Precisamos agora reconhecer que não precisamos mais de reconhecimento. Que a
nossa arte é única e toda ela popular. Que a resistência está fadada ao
esquecimento. Estamos todos solidários no mesmo projeto que é enxergar a nossa
brasilidade, não pelo viés do olhar estrangeiro, mas pelo viés da nossa
diversidade, da nossa afirmação enquanto cientistas, artistas, espiritualistas
e nação ávida por novos anseios, novas bases e um novo entendimento de si
mesma.
Estamos
recriando a possibilidade de aproximar a arte e a ciência, agora não mais no
interior de uma concepção marxista, como foi a aliança entre a arte e a ciência
no século passado.
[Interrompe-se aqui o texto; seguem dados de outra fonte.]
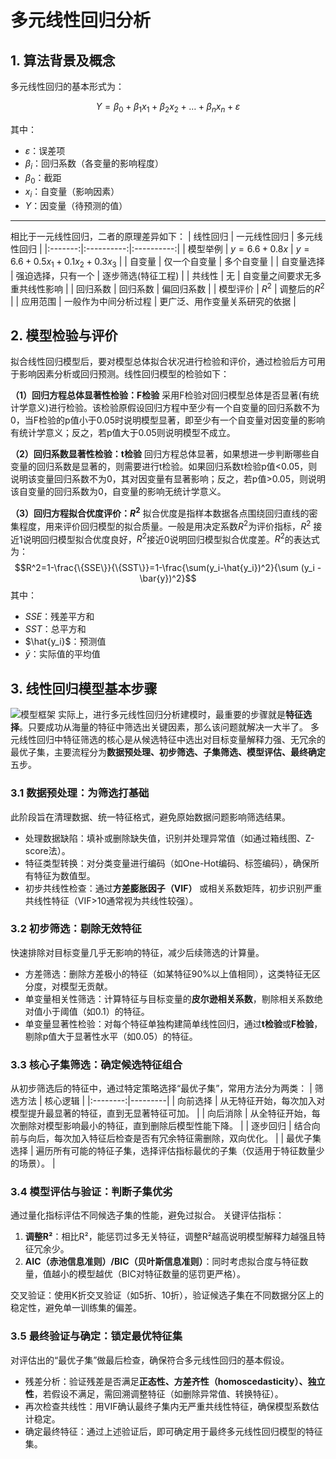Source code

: # 多元线性回归分析
## 1. 算法背景及概念
多元线性回归的基本形式为：

$$Y=\beta_0+\beta_1x_1+\beta_2x_2+\dots+\beta_nx_n+\varepsilon$$

其中：
- $\varepsilon$：误差项
- $\beta_i$：回归系数（各变量的影响程度）
- $\beta_0$：截距
- $x_i$：自变量（影响因素）
- $Y$：因变量（待预测的值）

---

相比于一元线性回归，二者的原理差异如下：
| 线性回归 | 一元线性回归 | 多元线性回归 |
|:-------:|:----------:|:----------:|
| 模型举例 | $y = 6.6 + 0.8x$ | $y = 6.6 + 0.5x_1 + 0.1x_2 + 0.3x_3$ |
| 自变量 | 仅一个自变量 | 多个自变量 |
| 自变量选择 | 强迫选择，只有一个 | 逐步筛选(特征工程) |
| 共线性 | 无 | 自变量之间要求无多重共线性影响 |
| 回归系数 | 回归系数 | 偏回归系数 |
| 模型评价 | $R^2$ | 调整后的$R^2$ |
| 应用范围 | 一般作为中间分析过程 | 更广泛、用作变量关系研究的依据 |

## 2. 模型检验与评价
拟合线性回归模型后，要对模型总体拟合状况进行检验和评价，通过检验后方可用于影响因素分析或回归预测。线性回归模型的检验如下：

**（1）回归方程总体显著性检验：F检验**
采用F检验对回归模型总体是否显著(有统计学意义)进行检验。该检验原假设回归方程中至少有一个自变量的回归系数不为0，当F检验的p值小于0.05时说明模型显著，即至少有一个自变量对因变量的影响有统计学意义；反之，若p值大于0.05则说明模型不成立。

**（2）回归系数显著性检验：t检验**
回归方程总体显著，如果想进一步判断哪些自变量的回归系数是显著的，则需要进行t检验。如果回归系数t检验p值<0.05，则说明该变量回归系数不为0，其对因变量有显著影响；反之，若p值>0.05，则说明该自变量的回归系数为0，自变量的影响无统计学意义。

**（3）回归方程拟合优度评价：$R^2$**
拟合优度是指样本数据各点围绕回归直线的密集程度，用来评价回归模型的拟合质量。一般是用决定系数$R^2$为评价指标，$R^2$ 接近1说明回归模型拟合优度良好，$R^2$接近0说明回归模型拟合优度差。$R^2$的表达式为：
$$R^2=1-\frac{\{SSE\}}{\{SST\}}=1-\frac{\sum(y_i-\hat{y_i})^2}{\sum (y_i - \bar{y})^2}$$
其中：
- $SSE$：残差平方和
- $SST$：总平方和
- $\hat{y_i}$：预测值
- $\bar{y}$：实际值的平均值

## 3. 线性回归模型基本步骤
![模型框架](https://pic2.zhimg.com/v2-8cf9fbc1e53775e6c9b0da9b60ccb425_r.jpg)
实际上，进行多元线性回归分析建模时，最重要的步骤就是**特征选择**。只要成功从海量的特征中筛选出关键因素，那么该问题就解决一大半了。
多元线性回归中特征筛选的核心是从候选特征中选出对目标变量解释力强、无冗余的最优子集，主要流程分为**数据预处理、初步筛选、子集筛选、模型评估、最终确定**五步。

### 3.1 数据预处理：为筛选打基础
此阶段旨在清理数据、统一特征格式，避免原始数据问题影响筛选结果。 
- 处理数据缺陷：填补或删除缺失值，识别并处理异常值（如通过箱线图、Z-score法）。
- 特征类型转换：对分类变量进行编码（如One-Hot编码、标签编码），确保所有特征为数值型。
- 初步共线性检查：通过**方差膨胀因子（VIF）** 或相关系数矩阵，初步识别严重共线性特征（VIF>10通常视为共线性较强）。 

### 3.2 初步筛选：剔除无效特征
快速排除对目标变量几乎无影响的特征，减少后续筛选的计算量。 
- 方差筛选：删除方差极小的特征（如某特征90%以上值相同），这类特征无区分度，对模型无贡献。 
- 单变量相关性筛选：计算特征与目标变量的**皮尔逊相关系数**，剔除相关系数绝对值小于阈值（如0.1）的特征。 
- 单变量显著性检验：对每个特征单独构建简单线性回归，通过**t检验**或**F检验**，剔除p值大于显著性水平（如0.05）的特征。 

### 3.3 核心子集筛选：确定候选特征组合 
从初步筛选后的特征中，通过特定策略选择“最优子集”，常用方法分为两类： 
| 筛选方法 | 核心逻辑 | 
|:--------:|---------| 
| 向前选择 | 从无特征开始，每次加入对模型提升最显著的特征，直到无显著特征可加。 | 
| 向后消除 | 从全特征开始，每次删除对模型影响最小的特征，直到删除后模型性能下降。 | 
| 逐步回归 | 结合向前与向后，每次加入特征后检查是否有冗余特征需删除，双向优化。 | 
| 最优子集选择 | 遍历所有可能的特征子集，选择评估指标最优的子集（仅适用于特征数量少的场景）。 | 

### 3.4 模型评估与验证：判断子集优劣 
通过量化指标评估不同候选子集的性能，避免过拟合。 关键评估指标： 
1. **调整R²**：相比R²，能惩罚过多无关特征，调整R²越高说明模型解释力越强且特征冗余少。 
2. **AIC（赤池信息准则）/BIC（贝叶斯信息准则）**：同时考虑拟合度与特征数量，值越小的模型越优（BIC对特征数量的惩罚更严格）。 

交叉验证：使用K折交叉验证（如5折、10折），验证候选子集在不同数据分区上的稳定性，避免单一训练集的偏差。
### 3.5 最终验证与确定：锁定最优特征集
对评估出的“最优子集”做最后检查，确保符合多元线性回归的基本假设。 
- 残差分析：验证残差是否满足**正态性、方差齐性（homoscedasticity）、独立性**，若假设不满足，需回溯调整特征（如删除异常值、转换特征）。 
- 再次检查共线性：用VIF确认最终子集内无严重共线性特征，确保模型系数估计稳定。 
- 确定最终特征：通过上述验证后，即可确定用于最终多元线性回归模型的特征集。
<!--stackedit_data:
eyJoaXN0b3J5IjpbLTQ1ODczMjI5MV19
-->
Mas agora uma aliança que requer autonomia artística, ou
seja, a possibilidade da arte estabelecer seu próprio estatuto, mas ao mesmo
tempo se colocando como alicerce de uma nova ciência, que pressupõe novos
paradigmas para construção de um novo olhar científico. A arte e a ciência hoje
– aliviadas da carga do passado - caminham de mãos dadas no projeto único de
investigação da nossa brasilidade, do “quem somos nós, realmente”. E esse é um
projeto capaz de nos revelar a nossa verdadeira face, de recriar a nossa atual
identidade e de estabelecer para nós mesmos os nossos próximos desafios.
A
arte, aliada às novas possibilidades de uma ciência que se argui a si mesma,
atribuindo a si mesma uma nova consciência, será talvez o ponto de
transformação necessário para a inclusão social de todos. Talvez a menina dos
olhos do século 21 seja esse florescimento da consciência, e da possibilidade
que temos de perceber que condicionamos a nossa forma de existir e de nos
inserirmos no mundo ao roteiro que nós mesmos podemos construir para as nossas
experiências artísticas, científicas, filosóficas e místicas. Na verdade, o que
nos acontece não é fruto apenas das oportunidades deste planeta, mas das oportunidades
que a nossa consciência busca, nesse afã que temos de estabelecer uma
comunicação interior espiritualmente rica, e que é nomeada por nós como arte e
ciência. Mas que também cria para nós a nossa própria prisão, caso não tenhamos
a clareza de que se tratam de conceitos, ou como diz Foucault, tão
apropriadamente, “de palavras e coisas” ligadas por similitudes e analogias que
nós mesmos criamos.
O
texto é de veras interessante, porém ao final a autora se descura de sua
rebeldia e se remete à opinião de um “execrado europeu!”, ou deveríamos evitar
a xenofobia e aproveitar de tudo um pouco, já que ao que se diz o povo
brasileiro é a amalgama de todos os povos que aqui foram acolhidos e que lhe
propicia tanta riqueza e diversidade? Para quê rejeitar, em vez de aproveitar e
adubar a nossa arte e ciência? Adelaide uma estrangeira em terras brasileiras.